*** THE RECORDS Section Begins ***

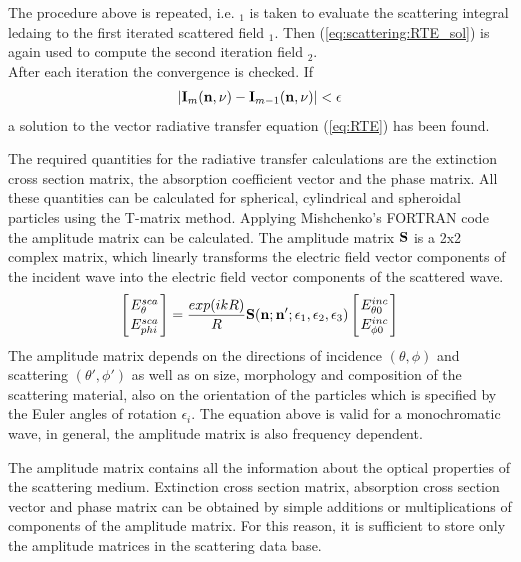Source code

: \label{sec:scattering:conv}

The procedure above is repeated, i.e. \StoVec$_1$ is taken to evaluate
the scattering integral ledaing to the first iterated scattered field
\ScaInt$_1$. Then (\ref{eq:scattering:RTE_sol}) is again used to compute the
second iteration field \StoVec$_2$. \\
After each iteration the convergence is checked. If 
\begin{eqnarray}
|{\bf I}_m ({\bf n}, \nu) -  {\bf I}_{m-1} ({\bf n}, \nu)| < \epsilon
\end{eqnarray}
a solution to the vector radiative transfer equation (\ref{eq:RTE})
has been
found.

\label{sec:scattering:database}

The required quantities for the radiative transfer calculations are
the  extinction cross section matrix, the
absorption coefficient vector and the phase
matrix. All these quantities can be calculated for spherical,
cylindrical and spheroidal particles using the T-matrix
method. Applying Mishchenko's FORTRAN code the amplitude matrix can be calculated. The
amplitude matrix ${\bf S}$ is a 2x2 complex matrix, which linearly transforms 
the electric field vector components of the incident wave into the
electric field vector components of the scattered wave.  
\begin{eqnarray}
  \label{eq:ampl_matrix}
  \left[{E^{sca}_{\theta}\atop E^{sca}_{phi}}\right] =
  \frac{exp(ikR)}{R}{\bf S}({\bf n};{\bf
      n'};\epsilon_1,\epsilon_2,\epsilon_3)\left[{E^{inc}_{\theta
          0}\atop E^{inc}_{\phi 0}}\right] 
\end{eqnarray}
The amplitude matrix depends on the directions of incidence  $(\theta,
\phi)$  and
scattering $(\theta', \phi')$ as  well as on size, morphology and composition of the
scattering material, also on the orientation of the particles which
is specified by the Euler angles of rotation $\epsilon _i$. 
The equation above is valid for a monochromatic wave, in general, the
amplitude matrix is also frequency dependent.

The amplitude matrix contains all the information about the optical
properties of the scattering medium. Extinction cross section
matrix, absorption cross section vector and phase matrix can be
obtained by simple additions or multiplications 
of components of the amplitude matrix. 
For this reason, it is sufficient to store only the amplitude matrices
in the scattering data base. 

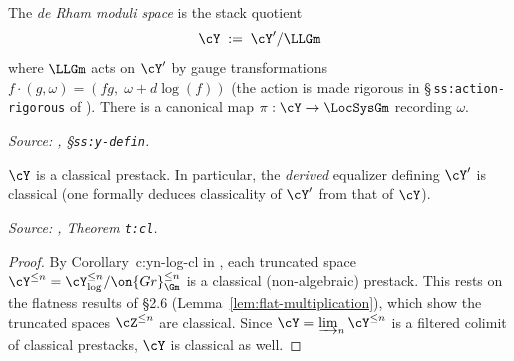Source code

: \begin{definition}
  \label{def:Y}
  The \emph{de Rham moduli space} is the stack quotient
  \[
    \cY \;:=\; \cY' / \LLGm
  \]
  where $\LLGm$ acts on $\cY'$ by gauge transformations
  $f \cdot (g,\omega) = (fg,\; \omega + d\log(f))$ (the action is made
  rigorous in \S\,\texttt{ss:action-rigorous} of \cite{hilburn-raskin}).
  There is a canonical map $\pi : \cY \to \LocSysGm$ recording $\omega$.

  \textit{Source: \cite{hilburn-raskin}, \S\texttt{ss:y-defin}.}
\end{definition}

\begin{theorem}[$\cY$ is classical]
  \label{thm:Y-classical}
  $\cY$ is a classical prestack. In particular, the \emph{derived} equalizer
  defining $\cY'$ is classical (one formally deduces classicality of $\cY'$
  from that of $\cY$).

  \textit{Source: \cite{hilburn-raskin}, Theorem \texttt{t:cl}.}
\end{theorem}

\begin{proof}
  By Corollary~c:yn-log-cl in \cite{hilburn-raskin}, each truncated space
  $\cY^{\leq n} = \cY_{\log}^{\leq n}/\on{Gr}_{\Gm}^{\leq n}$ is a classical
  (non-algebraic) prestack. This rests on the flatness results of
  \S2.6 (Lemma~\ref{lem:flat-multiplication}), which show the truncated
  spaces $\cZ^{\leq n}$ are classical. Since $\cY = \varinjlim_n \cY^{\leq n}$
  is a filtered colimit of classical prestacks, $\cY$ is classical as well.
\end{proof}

*** THE RECORDS Section Ends ***
*** THE RECORDS Section Begins ***

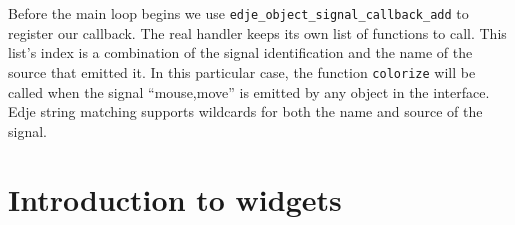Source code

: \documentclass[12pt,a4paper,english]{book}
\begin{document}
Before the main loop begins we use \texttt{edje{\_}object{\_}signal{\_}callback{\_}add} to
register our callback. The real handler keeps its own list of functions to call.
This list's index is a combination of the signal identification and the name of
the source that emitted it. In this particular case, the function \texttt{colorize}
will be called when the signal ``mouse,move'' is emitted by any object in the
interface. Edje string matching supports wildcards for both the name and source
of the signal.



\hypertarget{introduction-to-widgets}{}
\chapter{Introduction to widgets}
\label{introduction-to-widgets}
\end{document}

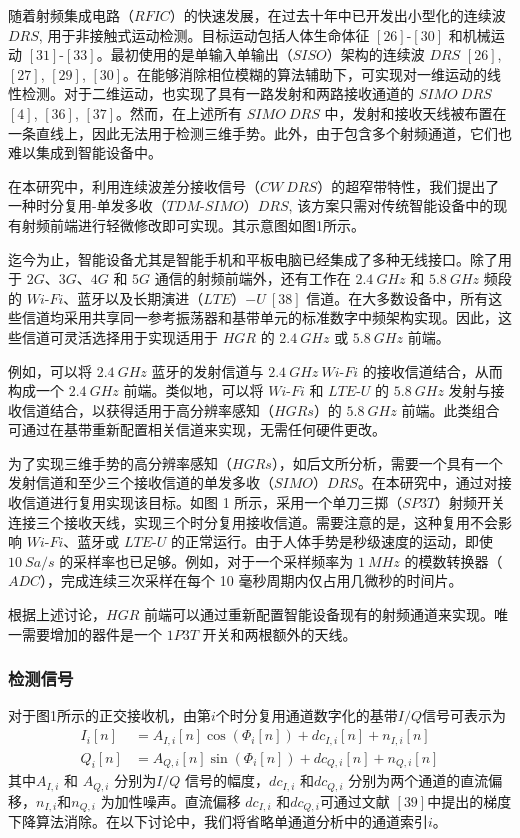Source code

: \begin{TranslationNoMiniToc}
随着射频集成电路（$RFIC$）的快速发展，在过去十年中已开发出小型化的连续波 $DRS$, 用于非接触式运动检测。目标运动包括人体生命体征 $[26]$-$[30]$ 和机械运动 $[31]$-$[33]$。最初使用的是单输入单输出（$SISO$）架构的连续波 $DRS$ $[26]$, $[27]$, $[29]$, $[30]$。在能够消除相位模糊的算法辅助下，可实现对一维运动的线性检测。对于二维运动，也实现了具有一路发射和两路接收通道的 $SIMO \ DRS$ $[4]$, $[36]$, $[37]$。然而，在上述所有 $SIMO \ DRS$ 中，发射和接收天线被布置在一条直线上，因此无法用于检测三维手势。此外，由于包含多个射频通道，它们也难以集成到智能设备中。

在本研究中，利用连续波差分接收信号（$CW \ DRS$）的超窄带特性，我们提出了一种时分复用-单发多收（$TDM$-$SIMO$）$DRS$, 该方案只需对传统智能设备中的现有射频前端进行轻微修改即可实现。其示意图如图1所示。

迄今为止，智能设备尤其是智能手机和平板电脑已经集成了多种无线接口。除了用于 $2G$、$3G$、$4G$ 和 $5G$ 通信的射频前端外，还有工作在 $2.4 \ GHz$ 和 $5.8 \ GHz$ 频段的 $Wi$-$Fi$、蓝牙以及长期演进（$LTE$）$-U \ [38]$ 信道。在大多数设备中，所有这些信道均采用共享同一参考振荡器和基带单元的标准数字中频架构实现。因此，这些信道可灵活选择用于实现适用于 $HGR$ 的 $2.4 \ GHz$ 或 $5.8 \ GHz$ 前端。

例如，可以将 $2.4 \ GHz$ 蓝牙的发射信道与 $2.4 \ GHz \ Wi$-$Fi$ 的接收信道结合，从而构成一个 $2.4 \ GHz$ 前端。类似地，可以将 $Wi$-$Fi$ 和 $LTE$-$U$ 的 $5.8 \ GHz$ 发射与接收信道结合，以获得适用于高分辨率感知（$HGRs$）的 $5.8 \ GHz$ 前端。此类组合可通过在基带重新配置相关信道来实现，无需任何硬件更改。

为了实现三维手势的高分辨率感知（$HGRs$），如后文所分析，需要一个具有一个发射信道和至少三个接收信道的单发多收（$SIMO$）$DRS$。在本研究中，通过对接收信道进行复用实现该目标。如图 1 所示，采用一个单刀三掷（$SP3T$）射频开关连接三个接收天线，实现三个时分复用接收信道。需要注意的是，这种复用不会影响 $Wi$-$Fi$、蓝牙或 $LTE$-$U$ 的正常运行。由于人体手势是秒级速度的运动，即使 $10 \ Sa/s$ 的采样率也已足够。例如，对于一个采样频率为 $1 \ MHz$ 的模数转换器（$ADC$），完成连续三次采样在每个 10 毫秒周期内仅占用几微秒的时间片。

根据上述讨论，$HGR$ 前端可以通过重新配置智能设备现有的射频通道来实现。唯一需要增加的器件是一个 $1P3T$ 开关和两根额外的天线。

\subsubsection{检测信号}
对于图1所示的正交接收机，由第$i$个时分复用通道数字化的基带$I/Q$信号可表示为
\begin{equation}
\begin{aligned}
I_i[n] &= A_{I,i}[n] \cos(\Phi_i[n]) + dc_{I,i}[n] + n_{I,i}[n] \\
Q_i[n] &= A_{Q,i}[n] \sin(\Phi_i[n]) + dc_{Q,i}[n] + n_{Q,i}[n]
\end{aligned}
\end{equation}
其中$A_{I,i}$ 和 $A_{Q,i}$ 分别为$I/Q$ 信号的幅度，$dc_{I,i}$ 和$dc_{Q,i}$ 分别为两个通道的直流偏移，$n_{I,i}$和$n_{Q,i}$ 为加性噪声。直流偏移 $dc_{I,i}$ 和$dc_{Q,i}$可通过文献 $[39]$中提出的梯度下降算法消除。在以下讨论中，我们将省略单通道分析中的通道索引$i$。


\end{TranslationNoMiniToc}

*** THE RECORDS Section Ends ***
*** THE RECORDS Section Begins ***

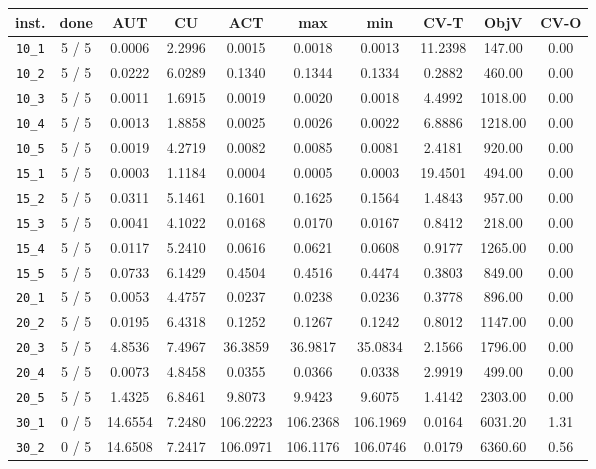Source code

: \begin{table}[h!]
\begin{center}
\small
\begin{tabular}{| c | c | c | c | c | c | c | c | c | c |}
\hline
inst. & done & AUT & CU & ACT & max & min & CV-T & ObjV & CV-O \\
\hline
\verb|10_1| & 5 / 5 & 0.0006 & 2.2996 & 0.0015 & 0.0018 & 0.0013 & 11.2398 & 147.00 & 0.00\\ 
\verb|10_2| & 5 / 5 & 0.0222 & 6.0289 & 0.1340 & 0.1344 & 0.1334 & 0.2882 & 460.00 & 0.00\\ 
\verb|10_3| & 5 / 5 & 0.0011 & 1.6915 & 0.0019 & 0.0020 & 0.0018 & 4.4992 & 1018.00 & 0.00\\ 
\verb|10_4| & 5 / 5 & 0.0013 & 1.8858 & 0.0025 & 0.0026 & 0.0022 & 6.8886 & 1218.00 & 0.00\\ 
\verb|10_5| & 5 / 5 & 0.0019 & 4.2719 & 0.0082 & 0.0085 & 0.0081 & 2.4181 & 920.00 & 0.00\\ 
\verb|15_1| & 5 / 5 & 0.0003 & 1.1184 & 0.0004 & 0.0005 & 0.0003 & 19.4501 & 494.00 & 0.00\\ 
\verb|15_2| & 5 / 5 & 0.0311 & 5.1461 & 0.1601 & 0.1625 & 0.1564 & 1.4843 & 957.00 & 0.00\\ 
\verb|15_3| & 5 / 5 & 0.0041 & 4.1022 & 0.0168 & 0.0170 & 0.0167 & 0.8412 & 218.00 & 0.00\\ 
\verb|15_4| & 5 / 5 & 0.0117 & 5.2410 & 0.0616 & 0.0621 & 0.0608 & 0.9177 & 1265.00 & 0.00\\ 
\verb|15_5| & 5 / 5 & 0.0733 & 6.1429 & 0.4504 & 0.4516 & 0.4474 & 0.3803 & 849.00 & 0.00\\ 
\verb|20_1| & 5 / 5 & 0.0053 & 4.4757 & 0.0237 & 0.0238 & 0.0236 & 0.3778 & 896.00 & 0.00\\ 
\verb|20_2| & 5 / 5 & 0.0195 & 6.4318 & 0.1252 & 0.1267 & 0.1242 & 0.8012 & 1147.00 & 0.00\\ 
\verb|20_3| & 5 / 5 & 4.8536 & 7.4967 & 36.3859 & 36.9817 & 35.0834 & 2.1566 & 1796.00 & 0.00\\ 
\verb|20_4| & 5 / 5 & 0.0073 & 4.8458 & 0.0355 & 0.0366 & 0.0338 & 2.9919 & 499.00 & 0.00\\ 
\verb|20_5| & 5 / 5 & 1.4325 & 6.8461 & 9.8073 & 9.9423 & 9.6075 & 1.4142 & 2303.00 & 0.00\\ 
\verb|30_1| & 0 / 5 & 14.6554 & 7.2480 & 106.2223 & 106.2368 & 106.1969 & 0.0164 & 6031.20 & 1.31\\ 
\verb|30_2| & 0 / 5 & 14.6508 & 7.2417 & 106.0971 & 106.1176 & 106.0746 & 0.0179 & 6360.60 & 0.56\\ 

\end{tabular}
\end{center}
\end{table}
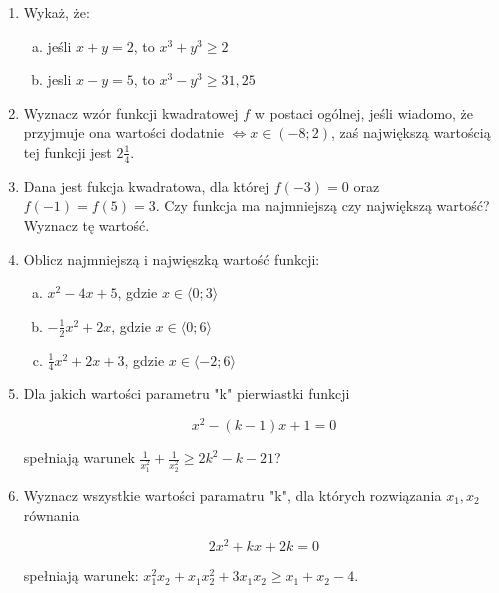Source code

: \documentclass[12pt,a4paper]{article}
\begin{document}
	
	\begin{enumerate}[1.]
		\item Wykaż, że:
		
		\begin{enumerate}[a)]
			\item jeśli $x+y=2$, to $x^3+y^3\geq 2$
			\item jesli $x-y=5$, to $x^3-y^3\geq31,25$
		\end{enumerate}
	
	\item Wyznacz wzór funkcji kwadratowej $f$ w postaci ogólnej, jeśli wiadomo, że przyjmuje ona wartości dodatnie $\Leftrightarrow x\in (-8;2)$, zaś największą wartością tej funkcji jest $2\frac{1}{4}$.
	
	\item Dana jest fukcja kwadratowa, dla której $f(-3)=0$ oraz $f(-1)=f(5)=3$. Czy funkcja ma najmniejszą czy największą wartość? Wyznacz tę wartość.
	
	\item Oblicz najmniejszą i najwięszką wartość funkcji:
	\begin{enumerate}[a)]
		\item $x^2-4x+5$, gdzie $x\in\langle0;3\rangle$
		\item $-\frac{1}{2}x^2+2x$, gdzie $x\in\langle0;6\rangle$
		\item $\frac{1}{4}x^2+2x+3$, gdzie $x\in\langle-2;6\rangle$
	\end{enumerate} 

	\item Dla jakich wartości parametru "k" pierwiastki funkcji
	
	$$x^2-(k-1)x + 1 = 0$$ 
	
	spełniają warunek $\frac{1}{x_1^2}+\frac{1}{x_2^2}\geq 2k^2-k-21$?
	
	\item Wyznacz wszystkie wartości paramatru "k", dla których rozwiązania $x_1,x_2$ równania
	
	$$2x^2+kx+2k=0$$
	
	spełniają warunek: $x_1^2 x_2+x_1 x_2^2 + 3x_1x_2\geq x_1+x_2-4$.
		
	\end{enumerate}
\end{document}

*** THE RECORDS Section Ends ***

- WORK REQUEST
Among the lines above, find each one containing the string "wave" and copy it.

- ANSWER SECTION
the electric field vector components of the incident wave into the
electric field vector components of the scattered wave.  
The equation above is valid for a monochromatic wave, in general, the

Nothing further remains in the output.